Pour certaines entreprises, la remédiation de la faille L1TF, qui affecte les puces Intel, se traduira par une forte réduction des performances. Les environnements virtualisés mutualisés, tels que ceux des hébergeurs et des opérateurs cloud, sont notamment en première ligne.

Les ennuis s’accumulent pour les possesseurs de serveurs à base de puces Intel. Après les failles Spectre et Meltdown en début d’année, voilà que les processeurs du fournisseur sont affectés par une nouvelle vulnérabilité, baptisée L1TF (L1 Terminal Fault).

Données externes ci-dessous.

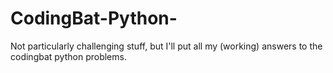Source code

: # CodingBat-Python-
Not particularly challenging stuff, but I'll put all my (working) answers to the codingbat python problems. 

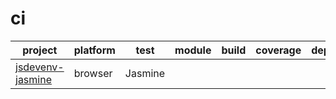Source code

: ci
==


project | platform | test | module | build | coverage | dependencies | devDependencies
------- | -------- | ---- | ------ | ----- | -------- | ------------ | ---------------
[jsdevenv-jasmine](https://github.com/larsthorup/jsdevenv-jasmine) | browser | Jasmine | <script> | [![Build Status](https://travis-ci.org/larsthorup/jsdevenv-jasmine.png)](https://travis-ci.org/larsthorup/jsdevenv-jasmine) | [![Coverage Status](https://coveralls.io/repos/larsthorup/jsdevenv-jasmine/badge.png?branch=master)](https://coveralls.io/r/larsthorup/jsdevenv-jasmine?branch=master) | n/a | [![devDependency Status](https://david-dm.org/larsthorup/jsdevenv-jasmine/dev-status.png)](https://david-dm.org/larsthorup/jsdevenv-jasmine#info=devDependencies) 
[jsdevenv-require](https://github.com/larsthorup/jsdevenv-require) | browser | Mocha | RequireJS | [![Build Status](https://travis-ci.org/larsthorup/jsdevenv-require.png)](https://travis-ci.org/larsthorup/jsdevenv-require) | [![Coverage Status](https://coveralls.io/repos/larsthorup/jsdevenv-require/badge.png?branch=master)](https://coveralls.io/r/larsthorup/jsdevenv-require?branch=master) | n/a | [![devDependency Status](https://david-dm.org/larsthorup/jsdevenv-require/dev-status.png)](https://david-dm.org/larsthorup/jsdevenv-require#info=devDependencies)
[mars](https://github.com/larsthorup/mars) | NodeJS | Mocha | n/a | [![Build Status](https://travis-ci.org/larsthorup/mars.png)](https://travis-ci.org/larsthorup/mars) | [![Coverage Status](https://coveralls.io/repos/larsthorup/mars/badge.png?branch=master)](https://coveralls.io/r/larsthorup/mars?branch=master) | [![Dependency Status](https://david-dm.org/larsthorup/mars.png)](https://david-dm.org/larsthorup/mars#info=dependencies) | [![devDependency Status](https://david-dm.org/larsthorup/mars/dev-status.png)](https://david-dm.org/larsthorup/mars#info=devDependencies)
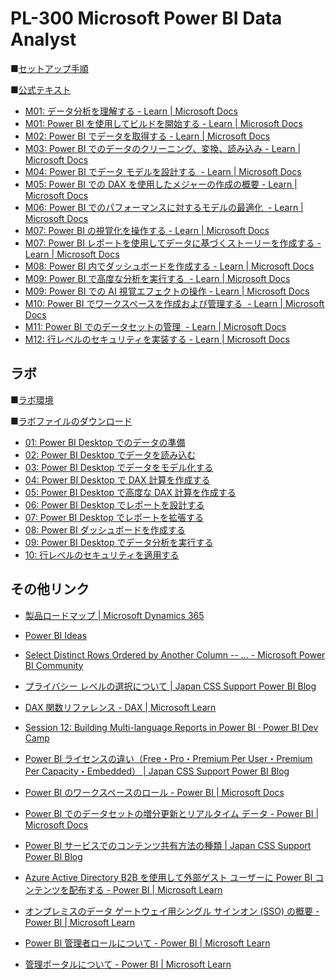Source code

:# PL-300 Microsoft Power BI Data Analyst

■[セットアップ手順](https://publicfilestor.blob.core.windows.net/pl300/Opening.pdf)

■[公式テキスト](https://docs.microsoft.com/ja-jp/learn/certifications/courses/pl-300t00)

* [M01: データ分析を理解する - Learn | Microsoft Docs](https://docs.microsoft.com/ja-jp/learn/modules/data-analytics-microsoft/)
* [M01: Power BI を使用してビルドを開始する - Learn | Microsoft Docs](https://docs.microsoft.com/ja-jp/learn/modules/get-started-with-power-bi/)
* [M02: Power BI でデータを取得する - Learn | Microsoft Docs](https://docs.microsoft.com/ja-jp/learn/modules/get-data/)
* [M03: Power BI でのデータのクリーニング、変換、読み込み - Learn | Microsoft Docs](https://docs.microsoft.com/ja-jp/learn/modules/clean-data-power-bi/)
* [M04: Power BI でデータ モデルを設計する  - Learn | Microsoft Docs](https://docs.microsoft.com/ja-jp/learn/modules/design-model-power-bi/)
* [M05: Power BI での DAX を使用したメジャーの作成の概要 - Learn | Microsoft Docs](https://docs.microsoft.com/ja-jp/learn/modules/create-measures-dax-power-bi/)
* [M06: Power BI でのパフォーマンスに対するモデルの最適化  - Learn | Microsoft Docs](https://docs.microsoft.com/ja-jp/learn/modules/optimize-model-power-bi/)
* [M07: Power BI の視覚化を操作する - Learn | Microsoft Docs](https://docs.microsoft.com/ja-jp/learn/modules/visuals-power-bi/)
* [M07: Power BI レポートを使用してデータに基づくストーリーを作成する - Learn | Microsoft Docs](https://docs.microsoft.com/ja-jp/learn/modules/data-driven-story-power-bi/)
* [M08: Power BI 内でダッシュボードを作成する - Learn | Microsoft Docs](https://docs.microsoft.com/ja-jp/learn/modules/create-dashboards-power-bi/)
* [M09: Power BI で高度な分析を実行する  - Learn | Microsoft Docs](https://docs.microsoft.com/ja-jp/learn/modules/perform-analytics-power-bi/)
* [M09: Power BI での AI 視覚エフェクトの操作 - Learn | Microsoft Docs](https://docs.microsoft.com/ja-jp/learn/modules/ai-visuals-power-bi/)
* [M10: Power BI でワークスペースを作成および管理する  - Learn | Microsoft Docs](https://docs.microsoft.com/ja-jp/learn/modules/create-manage-workspaces-power-bi/)
* [M11: Power BI でのデータセットの管理  - Learn | Microsoft Docs](https://docs.microsoft.com/ja-jp/learn/modules/manage-datasets-power-bi/)
* [M12: 行レベルのセキュリティを実装する - Learn | Microsoft Docs](https://docs.microsoft.com/ja-jp/learn/modules/row-level-security-power-bi/)

## ラボ

■[ラボ環境](https://aka.ms/lab-env)

■[ラボファイルのダウンロード](https://github.com/MicrosoftLearning/PL-300-Microsoft-Power-BI-Data-Analyst.ja-jp/archive/refs/heads/main.zip)

* [01: Power BI Desktop でのデータの準備](https://github.com/MTT-ja/PL-300-Microsoft-Power-BI-Data-Analyst.ja-jp/blob/main/Instructions/01-prepare-data-with-power-query-in-power-bi-desktop.md)
* [02: Power BI Desktop でデータを読み込む](https://github.com/sakkuru/PL-300-Microsoft-Power-BI-Data-Analyst.ja-jp/blob/main/Instructions/02-load-data-with-power-query-in-power-bi-desktop.md)
* [03: Power BI Desktop でデータをモデル化する](https://github.com/sakkuru/PL-300-Microsoft-Power-BI-Data-Analyst.ja-jp/blob/main/Instructions/03-configure-data-model-in-power-bi-desktop.md)
* [04: Power BI Desktop で DAX 計算を作成する](https://github.com/sakkuru/PL-300-Microsoft-Power-BI-Data-Analyst.ja-jp/blob/main/Instructions/04-create-dax-calculations-in-power-bi-desktop.md)
* [05: Power BI Desktop で高度な DAX 計算を作成する](https://github.com/sakkuru/PL-300-Microsoft-Power-BI-Data-Analyst.ja-jp/blob/main/Instructions/05-create-dax-calculations-in-power-bi-desktop-advanced.md)
* [06: Power BI Desktop でレポートを設計する](https://github.com/sakkuru/PL-300-Microsoft-Power-BI-Data-Analyst.ja-jp/blob/main/Instructions/06-design-report-in-power-bi-desktop.md)
* [07: Power BI Desktop でレポートを拡張する](https://github.com/sakkuru/PL-300-Microsoft-Power-BI-Data-Analyst.ja-jp/blob/main/Instructions/07-design-report-in-power-bi-desktop-enhanced.md)
* [08: Power BI ダッシュボードを作成する](https://github.com/sakkuru/PL-300-Microsoft-Power-BI-Data-Analyst.ja-jp/blob/main/Instructions/08-create-power-bi-dashboard.md)
* [09: Power BI Desktop でデータ分析を実行する](https://github.com/sakkuru/PL-300-Microsoft-Power-BI-Data-Analyst.ja-jp/blob/main/Instructions/09-perform-data-analysis-in-power-bi-desktop.md)
* [10: 行レベルのセキュリティを適用する](https://github.com/sakkuru/PL-300-Microsoft-Power-BI-Data-Analyst.ja-jp/blob/main/Instructions/10-row-level-security.md)

## その他リンク

* [製品ロードマップ | Microsoft Dynamics 365](https://powerbi.microsoft.com/ja-jp/roadmap/)

* [Power BI Ideas](https://ideas.powerbi.com/ideas/)

* [Select Distinct Rows Ordered by Another Column -- ... - Microsoft Power BI Community](https://community.powerbi.com/t5/Community-Blog/Select-Distinct-Rows-Ordered-by-Another-Column-Power-Query/bc-p/2168714)

* [プライバシー レベルの選択について | Japan CSS Support Power BI Blog](https://jpbap-sqlbi.github.io/blog/powerbi/pbi_privacylevels/)

* [DAX 関数リファレンス - DAX | Microsoft Learn](https://learn.microsoft.com/ja-jp/dax/dax-function-reference)

* [Session 12: Building Multi-language Reports in Power BI · Power BI Dev Camp](https://powerbidevcamp.powerappsportals.com/sessions/session12/)

* [Power BI ライセンスの違い（Free・Pro・Premium Per User・Premium Per Capacity・Embedded） | Japan CSS Support Power BI Blog](https://jpbap-sqlbi.github.io/blog/powerbi/pbi_license/)

* [Power BI のワークスペースのロール - Power BI | Microsoft Docs](https://docs.microsoft.com/ja-jp/power-bi/collaborate-share/service-roles-new-workspaces)

* [Power BI でのデータセットの増分更新とリアルタイム データ - Power BI | Microsoft Docs](https://docs.microsoft.com/ja-jp/power-bi/connect-data/incremental-refresh-overview)

* [Power BI サービスでのコンテンツ共有方法の種類 | Japan CSS Support Power BI Blog](https://jpbap-sqlbi.github.io/blog/powerbi/pbi_contents_share_1/)

* [Azure Active Directory B2B を使用して外部ゲスト ユーザーに Power BI コンテンツを配布する - Power BI | Microsoft Learn](https://learn.microsoft.com/ja-jp/power-bi/guidance/whitepaper-azure-b2b-power-bi#under-the-hood-how-is-lucy-from-supplier1-able-to-access-power-bi-content-from-contosos-tenant)

* [オンプレミスのデータ ゲートウェイ用シングル サインオン (SSO) の概要 - Power BI | Microsoft Learn](https://learn.microsoft.com/ja-jp/power-bi/connect-data/service-gateway-sso-overview)

* [Power BI 管理者ロールについて - Power BI | Microsoft Learn](https://learn.microsoft.com/ja-jp/power-bi/admin/service-admin-role)

* [管理ポータルについて - Power BI | Microsoft Learn](https://learn.microsoft.com/ja-jp/power-bi/admin/service-admin-portal)
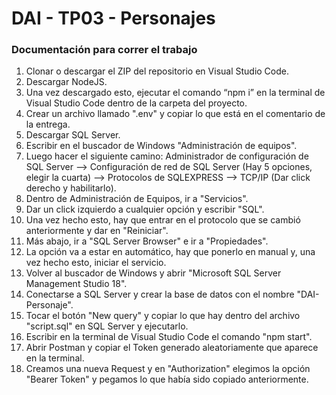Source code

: # DAI - TP03 - Personajes

### Documentación para correr el trabajo

1. Clonar o descargar el ZIP del repositorio en Visual Studio Code.
2. Descargar NodeJS.
3. Una vez descargado esto, ejecutar el comando “npm i” en la terminal de Visual Studio Code dentro de la carpeta del proyecto.
4. Crear un archivo llamado ".env" y copiar lo que está en el comentario de la entrega.
5. Descargar SQL Server.
6. Escribir en el buscador de Windows "Administración de equipos".
7. Luego hacer el siguiente camino: Administrador de configuración de SQL Server --> Configuración de red de SQL Server (Hay 5 opciones, elegir la cuarta) --> Protocolos de SQLEXPRESS --> TCP/IP (Dar click derecho y habilitarlo).
8. Dentro de Administración de Equipos, ir a "Servicios".
9. Dar un click izquierdo a cualquier opción y escribir "SQL".
10. Una vez hecho esto, hay que entrar en el protocolo que se cambió anteriormente y dar en "Reiniciar".
11. Más abajo, ir a "SQL Server Browser" e ir a "Propiedades".
12. La opción va a estar en automático, hay que ponerlo en manual y, una vez hecho esto, iniciar el servicio.
13. Volver al buscador de Windows y abrir "Microsoft SQL Server Management Studio 18".
14. Conectarse a SQL Server y crear la base de datos con el nombre "DAI-Personaje".
15. Tocar el botón "New query" y copiar lo que hay dentro del archivo "script.sql" en SQL Server y ejecutarlo.
16. Escribir en la terminal de Visual Studio Code el comando "npm start".
17. Abrir Postman y copiar el Token generado aleatoriamente que aparece en la terminal.
18. Creamos una nueva Request y en "Authorization" elegimos la opción "Bearer Token" y pegamos lo que había sido copiado anteriormente.
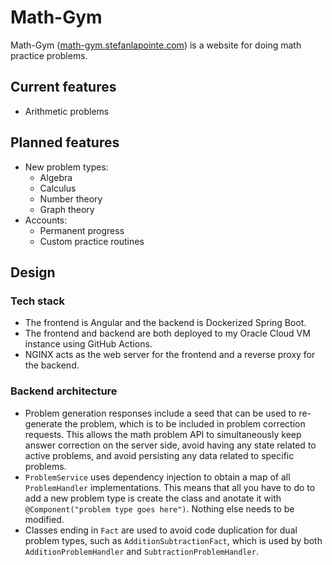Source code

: # Math-Gym

Math-Gym ([math-gym.stefanlapointe.com](https://math-gym.stefanlapointe.com)) is a website for doing math practice problems.

## Current features

- Arithmetic problems

## Planned features

- New problem types:
  - Algebra
  - Calculus
  - Number theory
  - Graph theory
- Accounts:
  - Permanent progress
  - Custom practice routines

## Design

### Tech stack

- The frontend is Angular and the backend is Dockerized Spring Boot.
- The frontend and backend are both deployed to my Oracle Cloud VM instance using GitHub Actions.
- NGINX acts as the web server for the frontend and a reverse proxy for the backend.

### Backend architecture

- Problem generation responses include a seed that can be used to re-generate the problem, which is to be included in problem correction requests. This allows the math problem API to simultaneously keep answer correction on the server side, avoid having any state related to active problems, and avoid persisting any data related to specific problems.
- `ProblemService` uses dependency injection to obtain a map of all `ProblemHandler` implementations. This means that all you have to do to add a new problem type is create the class and anotate it with `@Component("problem type goes here")`. Nothing else needs to be modified.
- Classes ending in `Fact` are used to avoid code duplication for dual problem types, such as `AdditionSubtractionFact`, which is used by both `AdditionProblemHandler` and `SubtractionProblemHandler`.
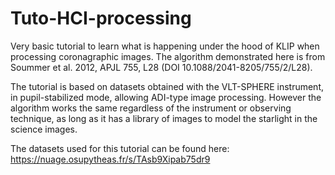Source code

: # Tuto-HCI-processing

Very basic tutorial to learn what is happening under the hood of KLIP when processing coronagraphic images.
The algorithm demonstrated here is from Soummer et al. 2012, APJL 755, L28 (DOI 10.1088/2041-8205/755/2/L28).

The tutorial is based on datasets obtained with the VLT-SPHERE instrument, in pupil-stabilized mode, allowing ADI-type image processing.
However the algorithm works the same regardless of the instrument or observing technique, as long as it has a library of images to model the starlight in the science images.

The datasets used for this tutorial can be found here:
https://nuage.osupytheas.fr/s/TAsb9Xipab75dr9
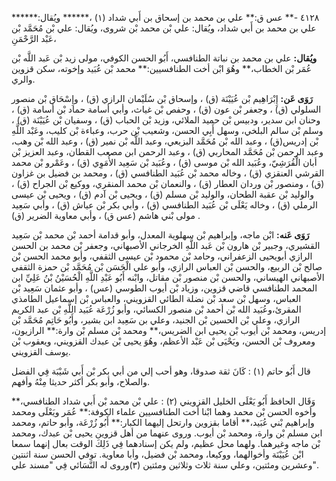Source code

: ٤١٢٨ -** عس ق:** علي بن محمد بن إسحاق بن أَبي شداد (١) ،****** ويُقال:****** علي بن محمد بن أَبي شداد، ويُقال: علي بْن محمد بْن شروى، ويُقال: علي بْن مُحَمَّد بْن عَبْد الرَّحْمَنِ،

**ويُقال:** علي بن محمد بن نباتة الطنافسي، أَبُو الحسن الكوفي، مولى زيد بْن عَبد اللَّه بْن عُمَر بْن الخطاب،** وهُوَ ابْن أخت الطنافسيين:** محمد بْن عُبَيد وإخوته، سكن قزوين والري.

**رَوَى عَن:** إِبْرَاهِيم بْن عُيَيْنَة (ق) ، وإسحاق بْن سُلَيْمان الرازي (ق) ، وإِسْحَاق بْن منصور السلولي (ق) ، وجعفر بْن عون (ق) ، وحفص بْن غياث، وأبي أسامة حماد بْن أسامة (ق) ، وحنان ابن سدير، ودبيس بْن حميد الملائي، وزيد بْن الحباب (ق) ، وسفيان بْن عُيَيْنَة (ق) ، وسلم بْن سالم البلخي، وسهل أَبِي الحسن، وشعيب بْن حرب، وعباءة بْن كليب، وعَبْد اللَّهِ بْن إدريس(ق) ، وعبد الله بْن مُحَمَّد البزيعي، وعبد اللَّه بْن نمير (ق) ، وعبد الله بْن وهب، وعبد الرحمن بْن مُحَمَّد المحاربي (ق) ، وعبد الرحمن ابن مصعب القطان، وعبد العزيز بْن أبان الْقُرَشِيّ، وعُبَيد الله بْن موسى (ق) ، وعُبَيد بْن سَعِيد الأُمَوِي (ق) ، وعَمْرو بْن محمد القرشي العنقزي (ق) ، وخاله محمد بْن عُبَيد الطنافسي (ق) ، ومحمد بن فضيل بن غزاون (ق) ، ومنصور بْن وردان العطار (ق) ، والنعمان بْن محمد المنقري، ووكيع بْن الجراح (ق) ، والوليد بْن عقبة الطحان، والوليد بْن مسلم (ق) ، ويحيى بْن آدم (ق) ، ويحيى بْن عيسى الرملي (ق) ، وخاله يَعْلَى بْن عُبَيد الطنافسي (ق) ، وأبي بكر بْن عياش (ق) ، وأبي سَعِيد مولى بْني هاشم (عس ق) ، وأبي معاوية الضرير (ق) .

**رَوَى عَنه:** ابْن ماجه، وإبراهيم بْن سهلوية المعدل، وأبو قدامة أحمد بْن محمد بْن سَعِيد القشيري، وجبير بْن هارون بْن عَبد اللَّهِ الخرجاني الأصبهاني، وجعفر بْن محمد بن الحسن الرازي أبويحيى الزعفراني، وحامد بْن محمود بْن عيسى الثقفي، وأبو محمد الحسن بْن صالح بْن الربيع، والحسن بْن العباس الرازي، وأبو علي الْحَسَن بْن مُحَمَّد بْن حمزة الثقفي الأصبهاني الهيساني، والحسن بْن منصور بْن مقاتل، وابْنه أَبُو عَبْدِ اللَّهِ الْحُسَيْنُ بْنُ عَلِيِّ ابن المحمد الطنافسي قاضي قزوين، وزياد بْن أيوب الطوسي (عس) ، وأبو عثمان سَعِيد بْن العباس، وسهل بْن سعد بْن نضلة الطائي القزويني، والعباس بْن إسماعيل الطامذي المقرئ،وعُبَيد الله بْن أحمد بْن منصور الكسائي، وأبو زُرْعَة عُبَيد اللَّهِ بْن عبد الكريم الرازي، وعلي بْن الحسين بْن الجنيد، وعلي بن سَعِيد ابن بشير، وأَبُو حَاتِم مُحَمَّد بْن إدريس، ومحمد بْن أيوب بْن يحيى ابن الضريس،** ومحمد بْن مسلم بْن وارة:** الرازيون، ومعروف بْن الحسن، ويَحْيَى بْن عَبْد الأعظم، وهُوَ يحيى بْن عبدك القزويني، ويعقوب بْن يوسف القزويني.

قال أَبُو حاتم (١) : كَانَ ثقة صدوقا، وهو أحب إلي من أبي بكر بْن أَبي شَيْبَة فِي الفضل والصلاح، وأبو بكر أكثر حديثا مِنْهُ وأفهم.

وَقَال الحافظ أَبُو يَعْلَى الخليل القزويني (٢) : علي بْن محمد بْن أَبي شداد الطنافسي،** وأخوه الحسن بْن محمد وهما ابْنا أخت الطنافسيين علماء الكوفة:** عُمَر ويَعْلَى ومحمد وإبراهيم بْني عُبَيد،** أقاما بقزوين وارتحل إليهما الكبار:** أَبُو زُرْعَة، وأبو حاتم، ومحمد ابن مسلم بْن وارة، ومحمد بْن أيوب. وروى عنهما من أهل قزوين يحيى بْن عبدك، ومحمد بْن ماجه وغيرهما. ولهما محل عظيم، ولم يكن إسنادهما فِي ذَلِكَ الوقت بعال إنهما سمعا ابْن عُيَيْنَة وأخوالهما، ووكيعا، ومحمد بْن فضيل، وأبا معاوية. توفي الحسن سنة اثنتين وعشرين ومئتين، وعلي سنة ثلاث وثلاثين ومئتين (٣)وروى له النَّسَائي فِي "مسند علي".
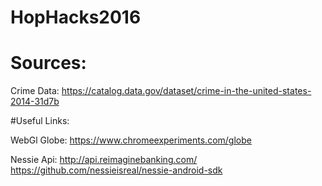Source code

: # HopHacks2016
# Sources:

Crime Data:
https://catalog.data.gov/dataset/crime-in-the-united-states-2014-31d7b


#Useful Links:

WebGl Globe:
https://www.chromeexperiments.com/globe

Nessie Api:
http://api.reimaginebanking.com/
https://github.com/nessieisreal/nessie-android-sdk






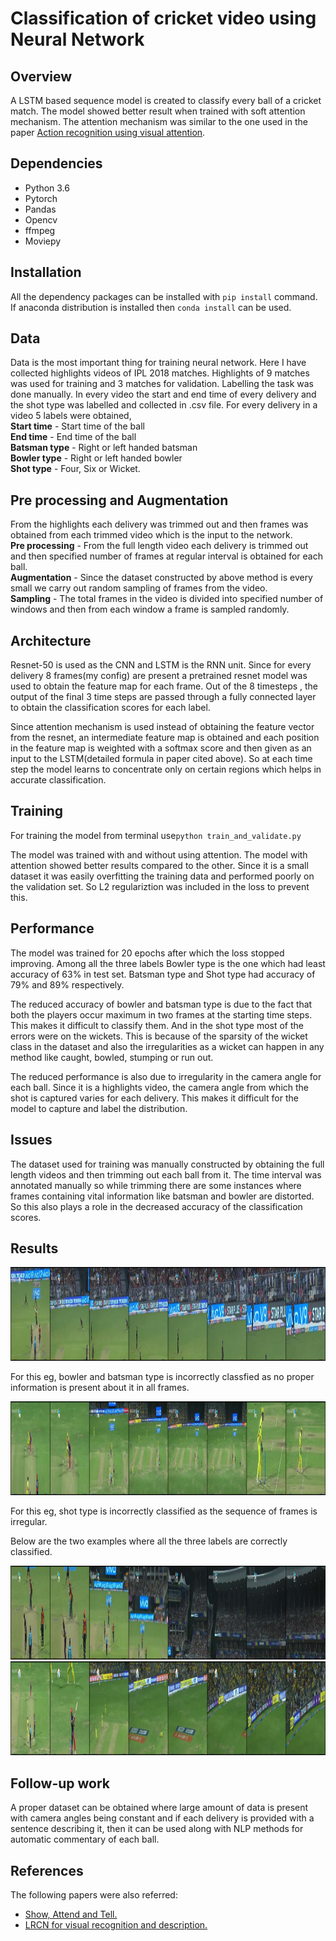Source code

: # Classification of cricket video using Neural Network

## Overview

A LSTM based sequence model is created to classify every ball of a cricket match.  The model showed better result when trained with soft attention mechanism.  The attention mechanism was similar to the one used in the paper [Action recognition using visual attention](https://arxiv.org/pdf/1511.04119.pdf). 

## Dependencies

 - Python 3.6
 - Pytorch
 - Pandas
 - Opencv
 - ffmpeg
 - Moviepy

## Installation

All the dependency packages can be installed with `pip install` command.
If anaconda distribution is installed then `conda install` can be used.

## Data
Data is the most important thing for training neural network. Here I have collected highlights videos of IPL 2018 matches.  Highlights of 9 matches was used for training and 3 matches for validation.  Labelling the task was done manually.  In every video the start and end time of every delivery and the shot type was labelled and collected in .csv file. For every delivery in a video 5 labels were obtained,<br>
**Start time** - Start time of the ball<br>
**End time** - End time of the ball<br>
**Batsman type** - Right or left handed batsman<br>
**Bowler type** - Right or left handed bowler<br>
**Shot type** - Four, Six or Wicket.<br>

## Pre processing and Augmentation

From the highlights each delivery was trimmed out and then frames was obtained from each trimmed video which is the input to the network.<br>
**Pre processing** - From the full length video each delivery is trimmed out and then specified number of frames at regular interval is obtained for each ball.<br>
**Augmentation** - Since the dataset constructed by above method is every small we carry out random sampling of frames from the video.<br>
**Sampling** - The total frames in the video is divided into specified number of windows and then from each window a frame is sampled randomly.<br>


## Architecture
Resnet-50 is used as the CNN and LSTM is the RNN unit. Since for every delivery 8 frames(my config) are present a pretrained resnet model was used to obtain the  feature map for each frame.  Out of the 8 timesteps , the output of the final 3 time steps are passed through a fully connected layer to obtain the classification scores for each label.

Since attention mechanism is used instead of obtaining the feature vector from the resnet, an intermediate feature map is obtained and each position in the feature map is weighted with a softmax score and then given as an input to the LSTM(detailed formula in paper cited above).
So at each time step the model learns to concentrate only on certain regions which helps in accurate classification. 

## Training
For training the model from terminal use`python train_and_validate.py`

The model was trained with and without using attention. The model with attention showed better results compared to the other. Since it is a small dataset it was easily overfitting the training data and performed poorly on the validation set. So L2 regulariztion was included in the loss to prevent this.

## Performance
The model was trained for 20 epochs after which the loss stopped improving.  Among all the three labels Bowler type is the one which had least accuracy of 63% in test set. Batsman type and Shot type had accuracy of 79% and 89% respectively.

The reduced accuracy of bowler and batsman type is due to the fact that both the players occur maximum in two frames at the starting time steps. This makes it difficult to classify them. And in the shot type most of the errors were on the wickets.  This is because of the sparsity of the wicket class in the dataset and also the irregularities as a wicket can happen in any method like caught, bowled, stumping or run out.

The reduced performance is also due to irregularity in the camera angle for each ball. Since it is a highlights video,  the camera angle from which the shot is captured varies for each delivery. This makes it difficult for the model to capture and label the distribution.

## Issues
The dataset used for training was manually constructed by obtaining the full length videos and then trimming out each ball from it.  The time interval was annotated manually so while trimming there are some instances where frames containing vital information like batsman and bowler are distorted. So this also plays a role in the decreased accuracy of the classification scores.  

## Results
<img src="examples/fll.png" width="1500px" height="150px"/>

For this eg, bowler and batsman type is incorrectly classfied as no proper information is present about it in all frames.

<img src="examples/fll1.png" width="1500px" height="150px"/>

For this eg, shot type is incorrectly classified as the sequence of frames is irregular.

Below are the two examples where all the three labels are correctly classified.

<img src="examples/fll2.png" width="1500px" height="150px"/>

<img src="examples/fll3.png" width="1500px" height="150px"/>


## Follow-up work
A proper dataset can be obtained where large amount of data is present with camera angles being constant and if each delivery is provided with a sentence describing it, then it can be used along with NLP methods for automatic commentary of each ball.

## References
The following papers were also referred:

 - [Show, Attend and Tell.](https://arxiv.org/pdf/1502.03044.pdf)
 - [LRCN for visual recognition and description.](https://arxiv.org/pdf/1411.4389.pdf)
 
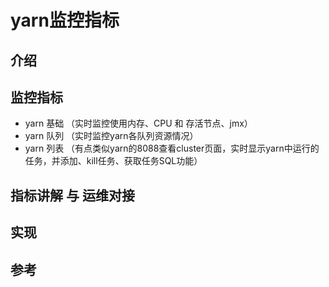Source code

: # yarn监控指标

## 介绍

## 监控指标

- yarn 基础 （实时监控使用内存、CPU 和 存活节点、jmx）
- yarn 队列 （实时监控yarn各队列资源情况）
- yarn 列表 （有点类似yarn的8088查看cluster页面，实时显示yarn中运行的任务，并添加、kill任务、获取任务SQL功能）

## 指标讲解 与 运维对接

## 实现

## 参考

Celle-ci permet la mise en œuvre d’attaques de type « side-channel » ouvrant un accès non autorisé à des données résidant dans le cache de niveau 1 des processeurs utilisant la technologie SMT d’Intel (que le fondeur désigne sous le nom commercial d’hyperthreading). 

Notons que la faille L1TF est limitée aux puces Intel supportant l’hyperthreading (Xeon, Core et Atom). Elle n’affecte pas les puces de son concurrent AMD pas plus que les puces ARM ou Power, une indication supplémentaire qu’Intel a sans doute été très laxiste dans son implémentation SMT (Simultaneous multithreading), privilégiant la performance à la sécurité...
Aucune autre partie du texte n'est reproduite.